I installed the B&M ripper shifter and noticed a few things:

1.) Shifting did improve, however, I did not feel it was as smooth as others were describing.
2.) I started leaking a trace amount of tranny fluid after the B&M install.

I decided to remove to inspect and noticed a few things:

When the B&M shifter is installed it sits on top of the "base plate" from the previous shifter and once tightened will chrush the rubber gasket below the base plate (resulting in the oil seapage). This happens because the base plate uses a floating pin to prevent the "original" shifter from cruching the gasket.

My fix was to install a washer between the "base plate" and B&M shifter... after I RTV's all the pieces of course.

This did two things for me.... 1st it stopped the leak. 2nd and most importantly my shifting is like "butter" Oh soooo smooth now. It ends up that when tightening the B&M shifter on the base plate the shifter puts too much stress on the "arm" inside the tranny housing. The washers prevented that from happening.

Sorry for the short explanation.... I will elaborate if anyone needs further information.


----------



## YouHolden? (Jun 29, 2005)

Where should I check to make sure that mine is not leaking? This seems to have been a problem for several people, although I have no complaints about mine yet.


----------



## vmax (Mar 19, 2005)

LS2FAST said:


> All ---
> 
> I installed the B&M ripper shifter and noticed a few things:
> 
> ...



When you say "washer" do you mean a "shim"? What part did you use to accomplish this?


----------



## Nemisis (Nov 4, 2005)

I would also like to know about the washer or shim that you used? I will be installing mine in just a few days.


----------



## Groucho (Sep 11, 2004)

B&M has a retrofit kit for that gasket between the tranny adapter plate casting and the tranny housing....you need to call them and request it.

I, for one, and sick & tired of revising my B&M install...I couldn't get those damned forward bolts off to save my klife. I've been leaking fluid, but I don't have to free time to keep fecking with it.

_Aaaaauuuuuugggghhhh!_


----------



## LS2FAST (Jul 22, 2005)

ok..Rther than explain all this.
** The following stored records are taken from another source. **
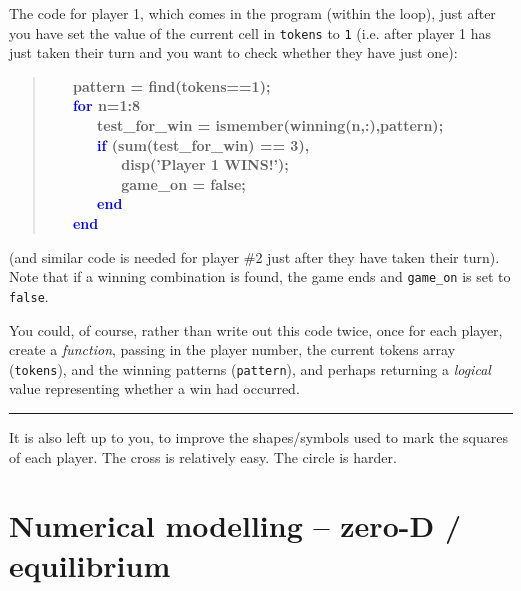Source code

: \documentclass{tufte-book} %
\newenvironment{docspecbold}{\begin{quotation}\ttfamily\bfseries\parskip0pt\parindent0pt\ignorespaces}{\end{quotation}}
\begin{document}
\vspace{16mm}
\pagebreak

The code for player 1, which comes in the program (within the loop), just after you have set the value of the current cell in \texttt{tokens} to \texttt{1} (i.e. after player 1 has just taken their turn and you want to check whether they have just one):

\begin{docspecbold}
\ \ \             pattern = find(tokens==1);\\
\ \ \             \textcolor{blue}{for} n=1:8\\
\ \ \ \ \ \                 test\_for\_win = ismember(winning(n,:),pattern);\\
\ \ \ \ \ \                 \textcolor{blue}{if} (sum(test\_for\_win) == 3),\\
\ \ \ \ \ \ \ \ \                     disp(\textcolor[rgb]{1,0,1}{'Player 1 WINS!'});\\
\ \ \ \ \ \ \ \ \                     game\_on = false;\\
\ \ \ \ \ \                 \textcolor{blue}{end}\\
\ \ \             \textcolor{blue}{end}
\end{docspecbold}
(and similar code is needed for player \#2 just after they have taken their turn). Note that if a winning combination is found, the game ends and \texttt{game\_on} is set to \texttt{false}.

You could, of course, rather than write out this code twice, once for each player, create a \textit{function}, passing in the player number, the current tokens array (\texttt{tokens}), and the winning patterns (\texttt{pattern}), and perhaps returning a \textit{logical} value representing whether a win had occurred.

\vspace{1mm}
\noindent\rule{4cm}{0.5pt}
\vspace{2mm}

\noindent It is also left up to you, to improve the shapes/symbols used to mark the squares of each player. The cross is relatively easy. The circle is harder.


\chapter{Numerical modelling -- zero-D / equilibrium}
\label{ch:06}
\end{document}
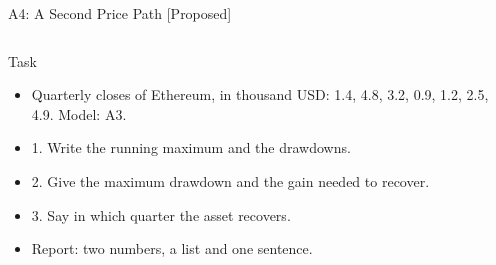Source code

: \begin{frame}{A4: A Second Price Path [Proposed]}
\propsub
\itemsize{\scriptsize}
\begin{columns}[T]
\begin{column}{\taskw}
\begin{block}{Task}
\begin{itemize}
    \item Quarterly closes of Ethereum, in thousand USD: 1.4, 4.8, 3.2, 0.9, 1.2, 2.5, 4.9. Model: A3.
    \item 1. Write the running maximum and the drawdowns.
    \item 2. Give the maximum drawdown and the gain needed to recover.
    \item 3. Say in which quarter the asset recovers.
    \item Report: two numbers, a list and one sentence.
\end{itemize}
\end{block}
\end{column}
\begin{column}{\solw}
\end{column}
\end{columns}
\end{frame}


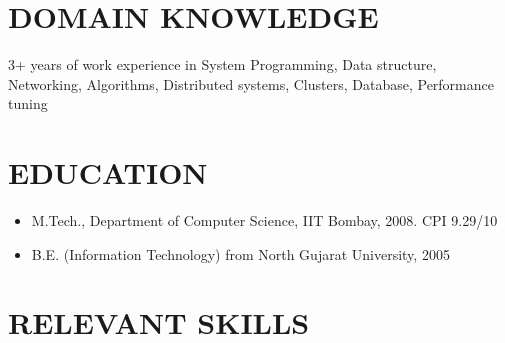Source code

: \documentclass{res}
\begin{document}
\thispagestyle{empty} %

\address{ \\ \\ \\}

\address{  \\ chandarana [at] gmail.com \\ +91-9379228622\\  +91-8861847294 \\ }

\begin{resume}

					 \section{DOMAIN KNOWLEDGE}

					 3+ years of work experience in System Programming, Data structure, Networking, Algorithms, Distributed systems, Clusters, Database, Performance tuning

					  \section{EDUCATION}
					  \begin{itemize}
					  \item M.Tech., Department of Computer Science, IIT Bombay, 2008. CPI 9.29/10
					  \item B.E. (Information Technology) from North Gujarat University, 2005
					  \end{itemize}

					  \section{RELEVANT SKILLS}


\end{resume}
\end{document}

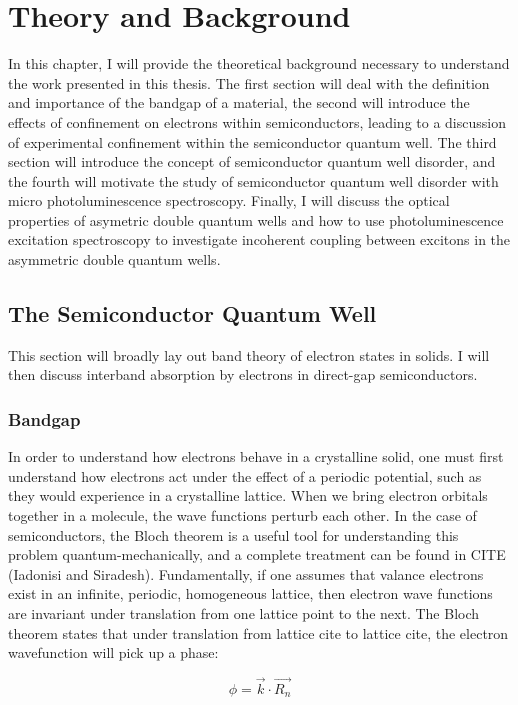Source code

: \chapter{Theory and Background}
In this chapter, I will provide the theoretical background necessary to understand the work presented in this thesis. The first section will deal with the definition and importance of the bandgap of a material, the second will introduce the effects of confinement on electrons within semiconductors, leading to a discussion of experimental confinement within the semiconductor quantum well. The third section will introduce the concept of semiconductor quantum well disorder, and the fourth will motivate the study of semiconductor quantum well disorder with micro photoluminescence spectroscopy. Finally, I will discuss the optical properties of asymetric double quantum wells and how to use photoluminescence excitation spectroscopy to investigate incoherent coupling between excitons in the asymmetric double quantum wells.

\section{The Semiconductor Quantum Well}
This section will broadly lay out band theory of electron states in solids. I will then discuss interband absorption by electrons in direct-gap semiconductors. 
\subsection{Bandgap}

\indent In order to understand how electrons behave in a crystalline solid, one must first understand how electrons act under the effect of a periodic potential, such as they would experience in a crystalline lattice. When we bring electron orbitals together in a molecule, the wave functions perturb each other. In the case of semiconductors, the Bloch theorem is a useful tool for understanding this problem quantum-mechanically, and a complete treatment can be found in CITE (Iadonisi and Siradesh). Fundamentally, if one assumes that valance electrons exist in an infinite, periodic, homogeneous lattice, then electron wave functions are invariant under translation from one lattice point to the next. The Bloch theorem states that under translation from lattice cite to lattice cite, the electron wavefunction will pick up a phase:

\begin{equation}
\phi = \vec{k}\cdot \vec{R_n}
\end{equation}
 
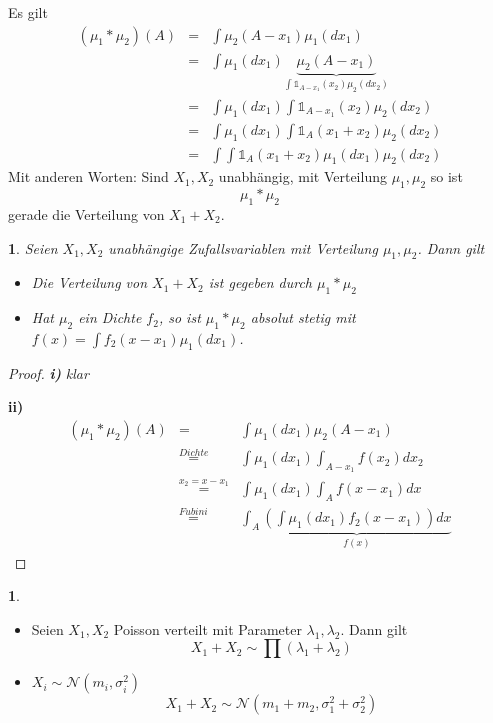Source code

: \documentclass[10pt,a4paper]{report}
\numberwithin{equation}{section}
\numberwithin{figure}{section}
\theoremstyle{plain}
\theoremstyle{definition}
\newtheorem{example}[thm]{\protect\examplename}
\theoremstyle{remark}
\theoremstyle{plain}
\newtheorem{prop}[thm]{\protect\propositionname}
\providecommand{\examplename}{Beispiel}
\providecommand{\propositionname}{Satz}
\newcommand{\1}{ \mathbb{1} } %
\begin{document}
Es gilt
\begin{eqnarray*}
  \left(\mu_{1}*\mu_{2}\right)\left(A\right) & = & \int\mu_{2}\left(A-x_{1}\right)\mu_{1}\left(dx_{1}\right)\\
  & = & \int\mu_{1}\left(dx_{1}\right)\underset{\int\1_{A-x_{1}}\left(x_{2}\right)\mu_{2}\left(dx_{2}\right)}{\underbrace{\mu_{2}\left(A-x_{1}\right)}}\\
  & = & \int\mu_{1}\left(dx_{1}\right)\int\1_{A-x_{1}}\left(x_{2}\right)\mu_{2}\left(dx_{2}\right)\\
  & = & \int\mu_{1}\left(dx_{1}\right)\int\1_{A}\left(x_{1}+x_{2}\right)\mu_{2}\left(dx_{2}\right)\\
  & = & \int\int\1_{A}\left(x_{1}+x_{2}\right)\mu_{1}\left(dx_{1}\right)\mu_{2}\left(dx_{2}\right)
\end{eqnarray*}
Mit anderen Worten: Sind $X_{1},X_{2}$ unabhängig, mit Verteilung
$\mu_{1},\mu_{2}$ so ist 
\[
\mu_{1}*\mu_{2}
\]
gerade die Verteilung von $X_{1}+X_{2}$\@.
\begin{prop} %
  Seien $X_{1},X_{2}$ unabhängige Zufallsvariablen mit Verteilung $\mu_{1},\mu_{2}$.
  Dann gilt
  \begin{itemize}
  \item [{i)}] Die Verteilung von $X_{1}+X_{2}$ ist gegeben durch $\mu_{1}*\mu_{2}$
  \item [{ii)}] Hat $\mu_{2}$ ein Dichte $f_{2}$, so ist $\mu_{1}*\mu_{2}$
    absolut stetig mit $f\left(x\right)=\int f_{2}\left(x-x_{1}\right)\mu_{1}\left(dx_{1}\right)$. 
  \end{itemize}
\end{prop}
\begin{proof}
  \textbf{\textit{i)}}\textit{ klar}

  \textbf{ii)} 
  \begin{eqnarray*}
    \left(\mu_{1}*\mu_{2}\right)\left(A\right) & = & \int\mu_{1}\left(dx_{1}\right)\mu_{2}\left(A-x_{1}\right)\\
    & \overset{Dichte}{=} & \int\mu_{1}\left(dx_{1}\right)\int_{A-x_{1}}f\left(x_{2}\right)dx_{2}\\
    & \overset{x_{2}=x-x_{1}}{=} & \int\mu_{1}\left(dx_{1}\right)\int_{A}f\left(x-x_{1}\right)dx\\
    & \overset{Fubini}{=} & \int_{A}\underset{f\left(x\right)}{\underbrace{\left(\int\mu_{1}\left(dx_{1}\right)f_{2}\left(x-x_{1}\right)\right)dx}}
  \end{eqnarray*}
\end{proof}
\begin{example}
  \ 
  \begin{itemize}
  \item [{i)}] Seien $X_{1},X_{2}$ Poisson verteilt mit Parameter $\lambda_{1},\lambda_{2}$.
    Dann gilt
    \[
    X_{1}+X_{2}\sim\prod\left(\lambda_{1}+\lambda_{2}\right)
    \]

  \item [{ii)}] $X_{i}\sim\mathcal{N}\left(m_{i},\sigma_{i}^{2}\right)$
    \[
    X_{1}+X_{2}\sim\mathcal{N}\left(m_{1}+m_{2},\sigma_{1}^{2}+\sigma_{2}^{2}\right)
    \]
    
  \end{itemize}
\end{example}
\end{document}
I stole this thread from another web-site.... I wish I would of read this prior to my problem and fix...but it is good to know we discovered the same thing.
___________________________________________________________________________
The B&M shifter is held in by two larger hex head bolts and two smaller normal bolts. The larger bolts go through the B&M shifter, then the stock base and finaly screw into the transmission, right? Well sort of … here’s the order again with a bit more detail:

1) Larger hex head bolt
2) B&M shifter
3) Metal sleeve / washer
4) Rubber washer
5) Stock base
6) Infamous gasket (rips, tears, etc.)
7) Transmission

In stock form #1 contacts the top of #3. #3 then contacts #7. #4 allows #5 to “float” snugly against #6. When the bolt is tightened down, #3 prevents #5 from pressing #6 against #7 so hard that … you guessed it … #6 tears.

Now the fun part. Add #2 to the mix. Note that #3 is recessed into a hole in #5. Tighten the bolt. The bolt presses against #2 which presses against #5 which presses #6 against #7 much harder than before … bam … instant cut gasket.
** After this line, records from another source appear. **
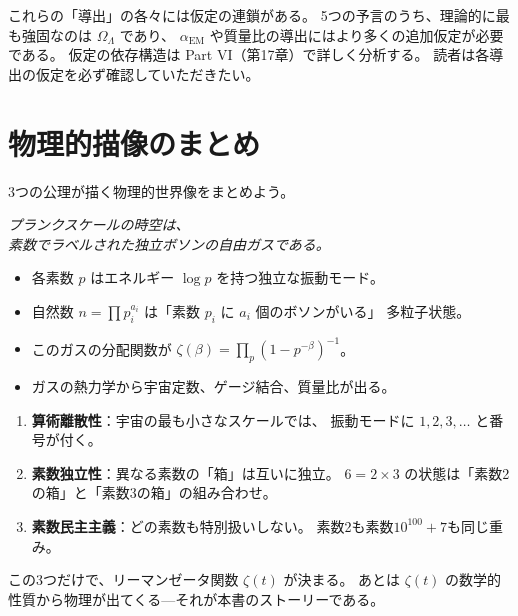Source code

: \begin{warningbox}[誠実な注意]
これらの「導出」の各々には仮定の連鎖がある。
5つの予言のうち、理論的に最も強固なのは $\Omega_\Lambda$ であり、
$\alpha_{\mathrm{EM}}$ や質量比の導出にはより多くの追加仮定が必要である。
仮定の依存構造は Part VI（第17章）で詳しく分析する。
読者は各導出の仮定を必ず確認していただきたい。
\end{warningbox}


\section{物理的描像のまとめ}
\label{sec:axioms-summary}

3つの公理が描く物理的世界像をまとめよう。

\begin{keyresult}[算術的真空の描像]
\begin{center}
\emph{プランクスケールの時空は、\\
素数でラベルされた独立ボソンの自由ガスである。}
\end{center}

\begin{itemize}
  \item 各素数 $p$ はエネルギー $\log p$ を持つ独立な振動モード。
  \item 自然数 $n = \prod p_i^{a_i}$ は「素数 $p_i$ に $a_i$ 個のボソンがいる」
        多粒子状態。
  \item このガスの分配関数が $\zeta(\beta) = \prod_p (1 - p^{-\beta})^{-1}$。
  \item ガスの熱力学から宇宙定数、ゲージ結合、質量比が出る。
\end{itemize}
\end{keyresult}

\begin{hsbox}
\begin{enumerate}
  \item \textbf{算術離散性}：宇宙の最も小さなスケールでは、
        振動モードに $1, 2, 3, \ldots$ と番号が付く。
  \item \textbf{素数独立性}：異なる素数の「箱」は互いに独立。
        $6 = 2 \times 3$ の状態は「素数2の箱」と「素数3の箱」の組み合わせ。
  \item \textbf{素数民主主義}：どの素数も特別扱いしない。
        素数2も素数$10^{100}+7$も同じ重み。
\end{enumerate}
この3つだけで、リーマンゼータ関数 $\zeta(t)$ が決まる。
あとは $\zeta(t)$ の数学的性質から物理が出てくる---それが本書のストーリーである。
\end{hsbox}



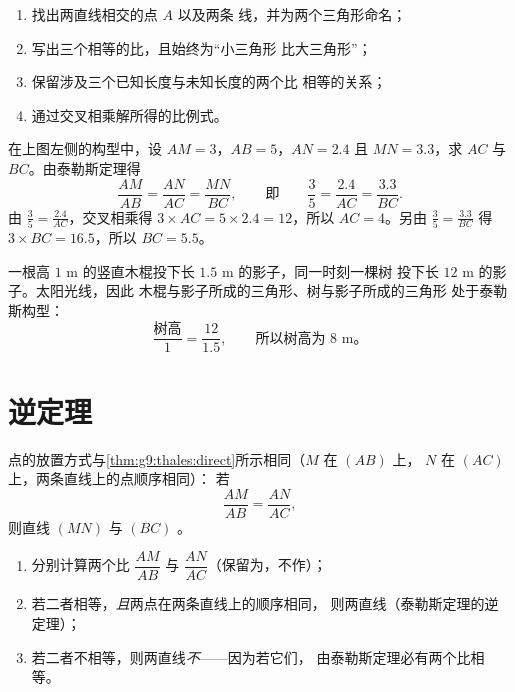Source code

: \begin{method}[用泰勒斯定理计算长度]\label{met:g9:thales:compute}
\begin{enumerate}
  \item 找出两直线相交的点 $A$ 以及两条
        线，并为两个三角形命名；
  \item 写出三个相等的比，且始终为“小三角形
        比大三角形”；
  \item 保留涉及三个已知长度与未知长度的两个比
        相等的关系；
  \item 通过交叉相乘解所得的比例式。
\end{enumerate}
\end{method}

\begin{example}\label{ex:g9:thales:compute}
在上图左侧的构型中，设 $AM = 3$，$AB = 5$，$AN = 2.4$
且 $MN = 3.3$，求 $AC$ 与 $BC$。由泰勒斯定理得
\[
\frac{AM}{AB} = \frac{AN}{AC} = \frac{MN}{BC},
\qquad\text{即}\qquad
\frac35 = \frac{2.4}{AC} = \frac{3.3}{BC}.
\]
由 $\frac35 = \frac{2.4}{AC}$，交叉相乘得
$3 \times AC = 5 \times 2.4 = 12$，所以 $AC = 4$。另由
$\frac35 = \frac{3.3}{BC}$ 得 $3 \times BC = 16.5$，所以 $BC = 5.5$。
\end{example}

\begin{example}[生活中的泰勒斯定理]\label{ex:g9:thales:stick}
一根高 $1$ m 的竖直木棍投下长 $1.5$ m 的影子，同一时刻一棵树
投下长 $12$ m 的影子。太阳光线，因此
木棍与影子所成的三角形、树与影子所成的三角形
处于泰勒斯构型：
\[
\frac{\text{树高}}{1} = \frac{12}{1.5},
\qquad\text{所以树高为 } 8 \text{ m。}
\]
\end{example}

\section{逆定理}

\begin{theorem}[泰勒斯定理的逆定理]\label{thm:g9:thales:converse}
点的放置方式与\cref{thm:g9:thales:direct}所示相同（$M$ 在 $(AB)$ 上，
$N$ 在 $(AC)$ 上，两条直线上的点顺序相同）：
若
\[
\frac{AM}{AB} = \frac{AN}{AC},
\]
则直线 $(MN)$ 与 $(BC)$ 。
\end{theorem}
\admitted

\begin{method}[证明或否定平行关系]\label{met:g9:thales:converse}
\begin{enumerate}
  \item 分别计算两个比 $\dfrac{AM}{AB}$ 与
        $\dfrac{AN}{AC}$（保留为，不作）；
  \item 若二者相等，\emph{且}两点在两条直线上的顺序相同，
        则两直线（泰勒斯定理的逆定理）；
  \item 若二者不相等，则两直线\emph{不}——因为若它们，
        由泰勒斯定理必有两个比相等。
\end{enumerate}
\end{method}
If you repeat the above with the rubber gasket removed and RTV in it’s place the car won’t shift to boot!!!!!

My quick solution was to add two washers between #2 and #3 for each larger hex head bolt. This seems to have solved the problem. My only concern is that I messed with the thing for 3 hours. I hope that the silicon was pliable enough to not tear after being compressed and then lifted. I’ll drive it Wednesday morning and see. The stuff needs 24 hours to cure.


----------